Blocks URLs based on configured blocked domains, patterns and heuristics before resource fetch. Designed for fast and efficient resource checks.

Hooks

  • resource_pre_fetch – triggered before any resource is fetched.

Config

config:
    whitelist_domains: ["ibm.com", "yourdomain.com"]
    allowed_patterns: ["^https://trusted\\.internal/.*"]
    blocked_domains: ["malicious.example.com"]
    blocked_patterns: ["casino", "crypto"]
    use_heuristic_check: true
    entropy_threshold: 3.65
    block_non_secure_http: true

Config Description

  • whitelist_domains

    • A set of domains that are allowed to be fetched without any checks.
  • allowed_patterns

    • A list of regex patterns matched against the full URL. If any pattern matches, the URL is allowed and skips all remaining checks — including the non-secure HTTP check.
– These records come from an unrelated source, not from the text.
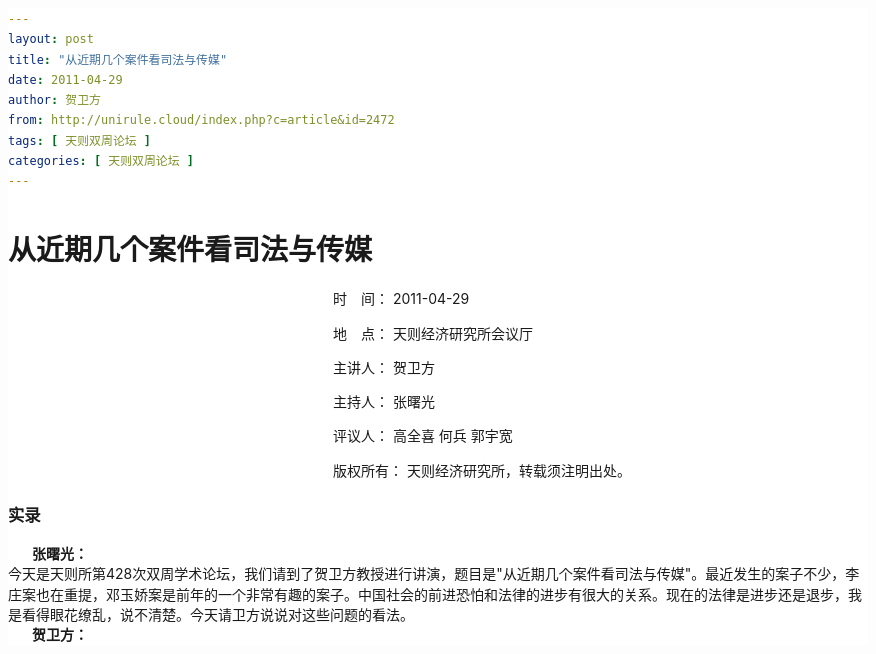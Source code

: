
 ```yaml
---
layout: post
title: "从近期几个案件看司法与传媒"
date: 2011-04-29
author: 贺卫方
from: http://unirule.cloud/index.php?c=article&id=2472
tags: [ 天则双周论坛 ]
categories: [ 天则双周论坛 ]
---
```


<div id="bd_lt">
 <div class="wp">
  <div class="cont">
   <h1 class="tc">
    从近期几个案件看司法与传媒
   </h1>
   <div class="tc p10" style="text-align:left;padding-left:325px;">
    <p class="f16">
     时　间： 2011-04-29
    </p>
    <p class="f16">
     地　点： 天则经济研究所会议厅
    </p>
    <p class="f16">
     主讲人： 贺卫方
    </p>
    <p class="f16">
     主持人： 张曙光
    </p>
    <p class="f16">
     评议人： 高全喜 何兵 郭宇宽
    </p>
    <p class="f16">
     版权所有： 天则经济研究所，转载须注明出处。
    </p>
   </div>
   <div class="body-text fs">
    <h3 class="tit-lt">
     实录
    </h3>
    <p style="text-align: left">
    </p>
    <div style="text-align: left; text-indent: 18.05pt">
     <b>
      张曙光：
     </b>
    </div>
    <div style="text-align: left">
    </div>
    <div style="text-align: left">
     今天是天则所第428次双周学术论坛，我们请到了贺卫方教授进行讲演，题目是"从近期几个案件看司法与传媒"。最近发生的案子不少，李庄案也在重提，邓玉娇案是前年的一个非常有趣的案子。中国社会的前进恐怕和法律的进步有很大的关系。现在的法律是进步还是退步，我是看得眼花缭乱，说不清楚。今天请卫方说说对这些问题的看法。
    </div>
    <div style="text-align: left">
    </div>
    <div style="text-align: left; text-indent: 18.05pt">
     <b>
      贺卫方：
     </b>
    </div>
    <div style="text-align: left">
    </div>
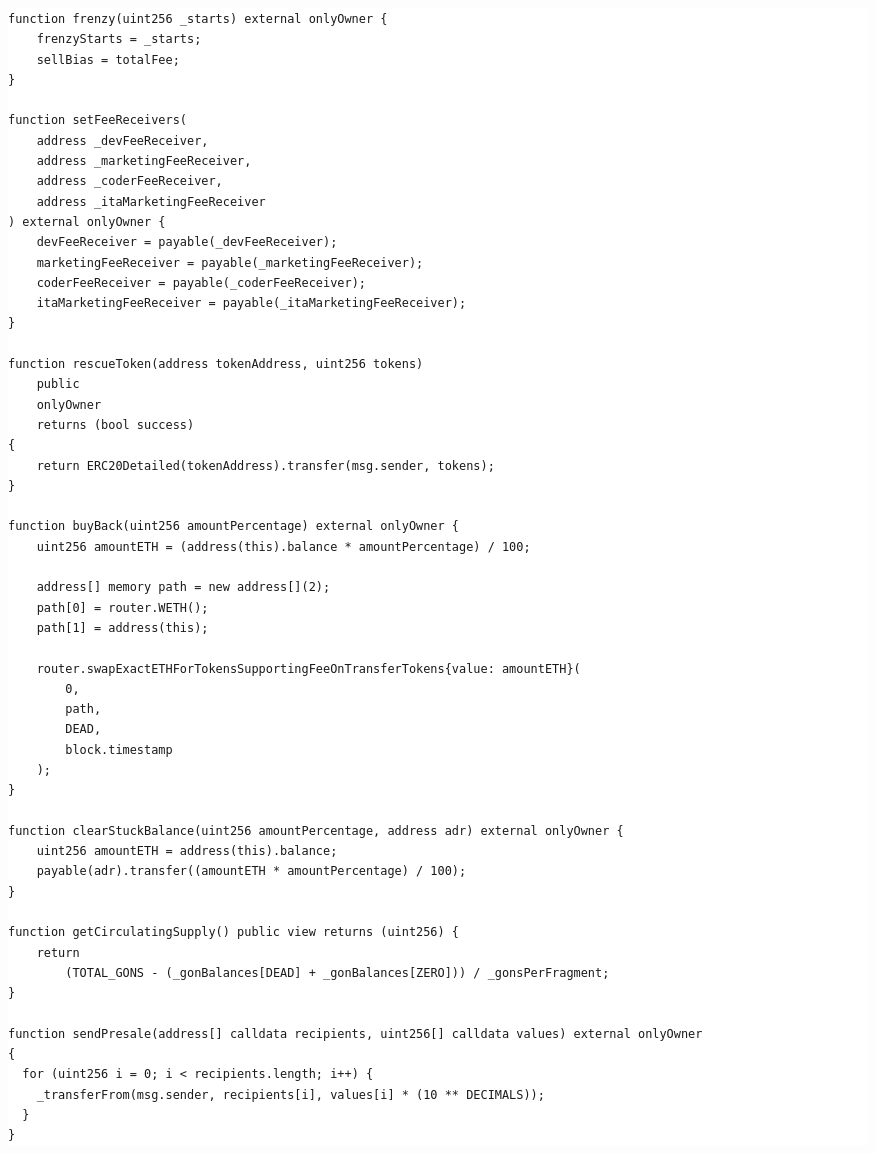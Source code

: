     function frenzy(uint256 _starts) external onlyOwner {
        frenzyStarts = _starts;
        sellBias = totalFee;
    }

    function setFeeReceivers(
        address _devFeeReceiver,
        address _marketingFeeReceiver,
        address _coderFeeReceiver,
        address _itaMarketingFeeReceiver
    ) external onlyOwner {
        devFeeReceiver = payable(_devFeeReceiver);
        marketingFeeReceiver = payable(_marketingFeeReceiver);
        coderFeeReceiver = payable(_coderFeeReceiver);
        itaMarketingFeeReceiver = payable(_itaMarketingFeeReceiver);
    }

    function rescueToken(address tokenAddress, uint256 tokens)
        public
        onlyOwner
        returns (bool success)
    {
        return ERC20Detailed(tokenAddress).transfer(msg.sender, tokens);
    }
    
    function buyBack(uint256 amountPercentage) external onlyOwner {
        uint256 amountETH = (address(this).balance * amountPercentage) / 100;
        
        address[] memory path = new address[](2);
        path[0] = router.WETH();
        path[1] = address(this);

        router.swapExactETHForTokensSupportingFeeOnTransferTokens{value: amountETH}(
            0,
            path,
            DEAD,
            block.timestamp
        );
    }

    function clearStuckBalance(uint256 amountPercentage, address adr) external onlyOwner {
        uint256 amountETH = address(this).balance;
        payable(adr).transfer((amountETH * amountPercentage) / 100);
    }

    function getCirculatingSupply() public view returns (uint256) {
        return
            (TOTAL_GONS - (_gonBalances[DEAD] + _gonBalances[ZERO])) / _gonsPerFragment;
    }

    function sendPresale(address[] calldata recipients, uint256[] calldata values) external onlyOwner
    {
      for (uint256 i = 0; i < recipients.length; i++) {
        _transferFrom(msg.sender, recipients[i], values[i] * (10 ** DECIMALS));
      }
    }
Evaluated after the whitelist, before scheme enforcement.
  • blocked_domains

    • A set of domains that will always be blocked.
  • blocked_patterns

    • A list of regex patterns matched against the full URL. If any pattern matches, the URL is blocked.
  • use_heuristic_check

    • Whether heuristic checks (entropy, TLD validity, unicode security) should be performed. Default: false.
  • entropy_threshold

    • Maximum allowed Shannon entropy for a domain. Higher entropy may indicate suspicious/malicious domains.
  • block_non_secure_http

    • Whether URLs using http (non-secure) should be blocked. Default: true.

Architecture

flowchart LR
    Start([URL Input]) --> Parse{Parse & Extract Domain}
    Parse -->|Fail| Block1[❌ Parse Error]
    Parse -->|Success| DetectIP[Detect IP]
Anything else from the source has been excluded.